WORK ORDER —
Go through the records and extract every line with the word "Shows".

───── SOURCE DATA

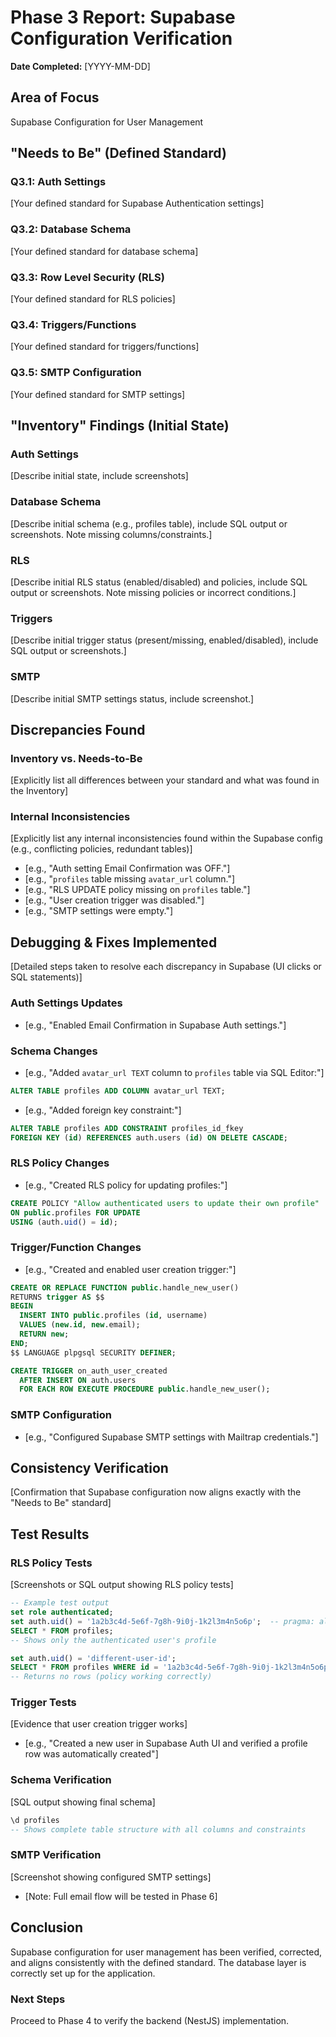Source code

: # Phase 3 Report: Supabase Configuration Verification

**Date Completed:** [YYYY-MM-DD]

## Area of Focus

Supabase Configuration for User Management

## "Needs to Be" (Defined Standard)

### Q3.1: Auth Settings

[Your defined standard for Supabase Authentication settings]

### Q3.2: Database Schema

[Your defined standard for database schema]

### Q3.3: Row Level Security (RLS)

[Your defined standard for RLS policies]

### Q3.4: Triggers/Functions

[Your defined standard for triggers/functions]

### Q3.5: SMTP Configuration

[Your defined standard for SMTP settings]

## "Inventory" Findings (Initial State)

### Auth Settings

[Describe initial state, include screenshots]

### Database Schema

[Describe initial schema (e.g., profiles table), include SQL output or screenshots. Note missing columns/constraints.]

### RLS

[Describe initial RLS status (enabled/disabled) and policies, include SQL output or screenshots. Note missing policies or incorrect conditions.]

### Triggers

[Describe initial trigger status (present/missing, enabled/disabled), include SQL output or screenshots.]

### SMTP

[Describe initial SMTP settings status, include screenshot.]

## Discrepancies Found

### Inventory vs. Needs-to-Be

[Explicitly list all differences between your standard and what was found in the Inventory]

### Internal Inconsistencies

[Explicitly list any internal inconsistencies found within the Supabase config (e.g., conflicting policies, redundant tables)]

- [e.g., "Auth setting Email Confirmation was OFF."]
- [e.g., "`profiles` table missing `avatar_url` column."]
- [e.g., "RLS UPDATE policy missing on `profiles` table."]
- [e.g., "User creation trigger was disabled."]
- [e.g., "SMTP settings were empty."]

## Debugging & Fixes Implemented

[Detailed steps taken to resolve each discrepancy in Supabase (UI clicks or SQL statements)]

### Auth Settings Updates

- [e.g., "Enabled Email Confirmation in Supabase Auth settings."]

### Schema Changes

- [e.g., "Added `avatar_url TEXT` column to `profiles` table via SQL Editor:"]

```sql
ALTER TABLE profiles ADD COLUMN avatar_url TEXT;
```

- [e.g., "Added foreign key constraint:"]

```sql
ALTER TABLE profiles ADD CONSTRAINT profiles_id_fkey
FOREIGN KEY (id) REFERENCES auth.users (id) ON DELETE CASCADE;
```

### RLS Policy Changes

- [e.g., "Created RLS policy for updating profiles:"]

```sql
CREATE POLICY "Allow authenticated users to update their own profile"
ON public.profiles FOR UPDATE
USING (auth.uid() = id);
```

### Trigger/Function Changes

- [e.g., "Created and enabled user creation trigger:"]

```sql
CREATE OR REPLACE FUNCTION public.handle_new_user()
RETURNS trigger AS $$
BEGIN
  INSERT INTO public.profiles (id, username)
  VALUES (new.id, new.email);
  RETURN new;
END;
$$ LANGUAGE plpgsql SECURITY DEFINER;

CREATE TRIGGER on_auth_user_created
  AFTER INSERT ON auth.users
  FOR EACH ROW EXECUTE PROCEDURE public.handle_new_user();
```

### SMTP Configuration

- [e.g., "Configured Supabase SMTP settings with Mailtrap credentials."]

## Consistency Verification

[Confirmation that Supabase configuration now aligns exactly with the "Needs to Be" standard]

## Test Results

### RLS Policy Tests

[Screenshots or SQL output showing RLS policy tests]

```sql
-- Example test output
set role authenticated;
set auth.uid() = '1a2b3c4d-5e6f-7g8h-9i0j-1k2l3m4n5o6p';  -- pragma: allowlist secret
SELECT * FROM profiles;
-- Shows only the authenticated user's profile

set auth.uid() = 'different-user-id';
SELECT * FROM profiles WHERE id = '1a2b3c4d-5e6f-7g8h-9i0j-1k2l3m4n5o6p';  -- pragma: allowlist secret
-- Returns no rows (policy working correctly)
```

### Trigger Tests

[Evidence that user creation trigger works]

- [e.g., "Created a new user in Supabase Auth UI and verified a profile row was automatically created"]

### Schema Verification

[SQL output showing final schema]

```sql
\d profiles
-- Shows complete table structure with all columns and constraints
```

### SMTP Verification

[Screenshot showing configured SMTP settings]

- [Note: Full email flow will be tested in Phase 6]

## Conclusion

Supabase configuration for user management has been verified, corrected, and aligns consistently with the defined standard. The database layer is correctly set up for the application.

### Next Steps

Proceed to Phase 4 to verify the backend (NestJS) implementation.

──────────
───── SOURCE DATA

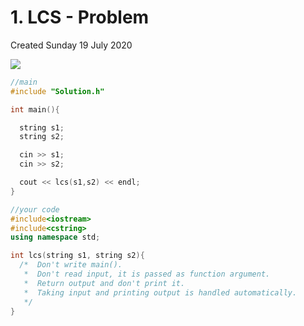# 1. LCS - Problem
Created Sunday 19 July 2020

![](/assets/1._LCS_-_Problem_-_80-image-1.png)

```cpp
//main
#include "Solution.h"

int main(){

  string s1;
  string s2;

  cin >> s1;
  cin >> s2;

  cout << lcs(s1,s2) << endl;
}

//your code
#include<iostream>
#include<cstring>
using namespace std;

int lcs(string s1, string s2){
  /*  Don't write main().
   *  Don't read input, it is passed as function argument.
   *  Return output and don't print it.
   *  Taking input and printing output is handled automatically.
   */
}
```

──────────

SOLUTION —
-- Shows only the authenticated user's profile
-- Shows complete table structure with all columns and constraints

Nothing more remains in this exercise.